First, simulate count data:

library(crumblr)
library(cowplot)

set.seed(1)

# set probability of each category
x = rgamma(300, 1, 10)
prob = x / sum(x)

# number of samples
n_samples = 500

# number of counts
nCounts = 3000

# simulate counts from multinomial
counts = t(rmultinom(n_samples, size = nCounts, prob = prob))
colnames(counts) = paste0("cat_", 1:length(prob))
rownames(counts) = paste0("sample_", 1:n_samples)

# keep categories with at least 5 counts in at least 10 samples
keep = colSums(counts > 5) > 20

# compute fractions from counts
# using pseudocount of 0.5
fractions = apply(counts[,keep], 1, function(x){
  x = x + 0.5
  x / sum(x)
})

# run crumblr on counts
cobj = crumblr(counts[,keep], tau=1)

Apply vst

crumblr performs the centered log-ratio (CLR) transform, and computes the observation-level precision weights. The VST scales the transformed values using the precision weights. Here we see that the vst() is almost linear for sufficiently large CLR values.

df_vst = studentize(cobj)

plotScatterDensity(cobj$E[,1], df_vst[,1]) + 
        geom_abline(color="red", size=.3) + 
        ggtitle("crumblr + vst transform") +
        xlab("CLR") +
        ylab("crumblr + studentize")

Concordance between samples for each transform

Concordance between two identically distributed samples is show using (A) fractions, (B) CLR and (C) the VST proposed here.
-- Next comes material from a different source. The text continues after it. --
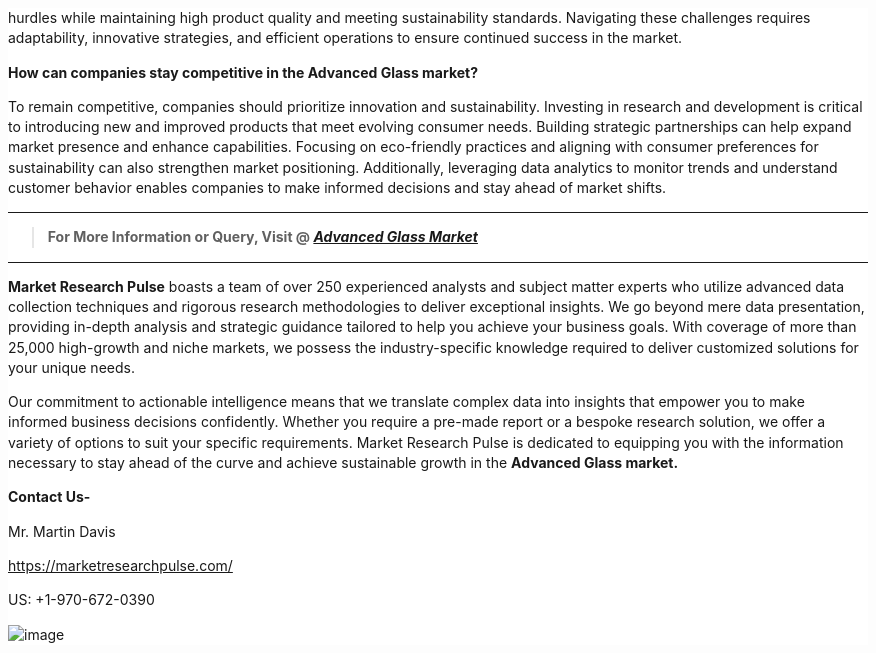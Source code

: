 hurdles while maintaining high product quality and meeting sustainability standards. Navigating these challenges requires adaptability, innovative strategies, and efficient operations to ensure continued success in the market.</p><p><strong>How can companies stay competitive in the Advanced Glass market?</strong></p><p>To remain competitive, companies should prioritize innovation and sustainability. Investing in research and development is critical to introducing new and improved products that meet evolving consumer needs. Building strategic partnerships can help expand market presence and enhance capabilities. Focusing on eco-friendly practices and aligning with consumer preferences for sustainability can also strengthen market positioning. Additionally, leveraging data analytics to monitor trends and understand customer behavior enables companies to make informed decisions and stay ahead of market shifts.</p><hr /><blockquote><p><strong>For More Information or Query, Visit @&nbsp;<em><a href="https://marketresearchpulse.com/report/101806/advanced-glass-market?utm_source=Linkedin&utm_medium=0111">Advanced Glass Market</a></em></strong></p></blockquote><hr /><p><strong>Market Research Pulse</strong> boasts a team of over 250 experienced analysts and subject matter experts who utilize advanced data collection techniques and rigorous research methodologies to deliver exceptional insights. We go beyond mere data presentation, providing in-depth analysis and strategic guidance tailored to help you achieve your business goals. With coverage of more than 25,000 high-growth and niche markets, we possess the industry-specific knowledge required to deliver customized solutions for your unique needs.</p><p>Our commitment to actionable intelligence means that we translate complex data into insights that empower you to make informed business decisions confidently. Whether you require a pre-made report or a bespoke research solution, we offer a variety of options to suit your specific requirements. Market Research Pulse is dedicated to equipping you with the information necessary to stay ahead of the curve and achieve sustainable growth in the <strong>Advanced Glass market.</strong></p><p><strong>Contact Us-</strong></p><p>Mr. Martin Davis</p><p>https://marketresearchpulse.com/</p><p>US: +1-970-672-0390</p>
![image](https://github.com/user-attachments/assets/00db5050-6dd9-4728-844b-fd7336ac1e8a)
For low counts, the CLR in (B) is highly discordant between the two samples due to imprecise measurement. In (C) the VST down-weights these measurements to improve concordance.

fig1 = plotScatterDensity(fractions[,1], fractions[,2]) + 
            geom_abline(color="red", size=.3) + 
            ggtitle("Fractions") +
            xlab("Sample 1") +
            ylab("Sample 2")
 
fig2 = plotScatterDensity(cobj$E[,1], cobj$E[,2]) + 
            geom_abline(color="red", size=.3) + 
            ggtitle("CLR") +
            xlab("Sample 1") +
            ylab("Sample 2")

fig3 = plotScatterDensity(df_vst[,1], df_vst[,2]) + 
            geom_abline(color="red", size=.3) + 
            ggtitle("crumblr + studentize")  +
            xlab("Sample 1") +
            ylab("Sample 2") 

plot_grid(fig1, fig2, fig3, labels=LETTERS[1:3], nrow=1)

Measuring variance stabilization

The variance stabilizing property can be observed empirically. For each feature (i.e. gene, cell type, etc), the standard deviation of the transformed value is compared to the rank of the mean. The variance is stabilized when the coefficient of variation (i.e. sd/mean) is smaller. While the CLR-transform does provide some variance stabilization compared to using fractions, the VST produces a much stronger stabilization.

# Mean vs SD plot 
fig1 = meanSdPlot(fractions) + ggtitle("Fractions") 
fig2 = meanSdPlot(cobj$E) + ggtitle("CLR") 
fig3 = meanSdPlot(df_vst) + ggtitle("crumblr vst")

plot_grid(fig1, fig2, fig3, labels=LETTERS[1:3], nrow=1)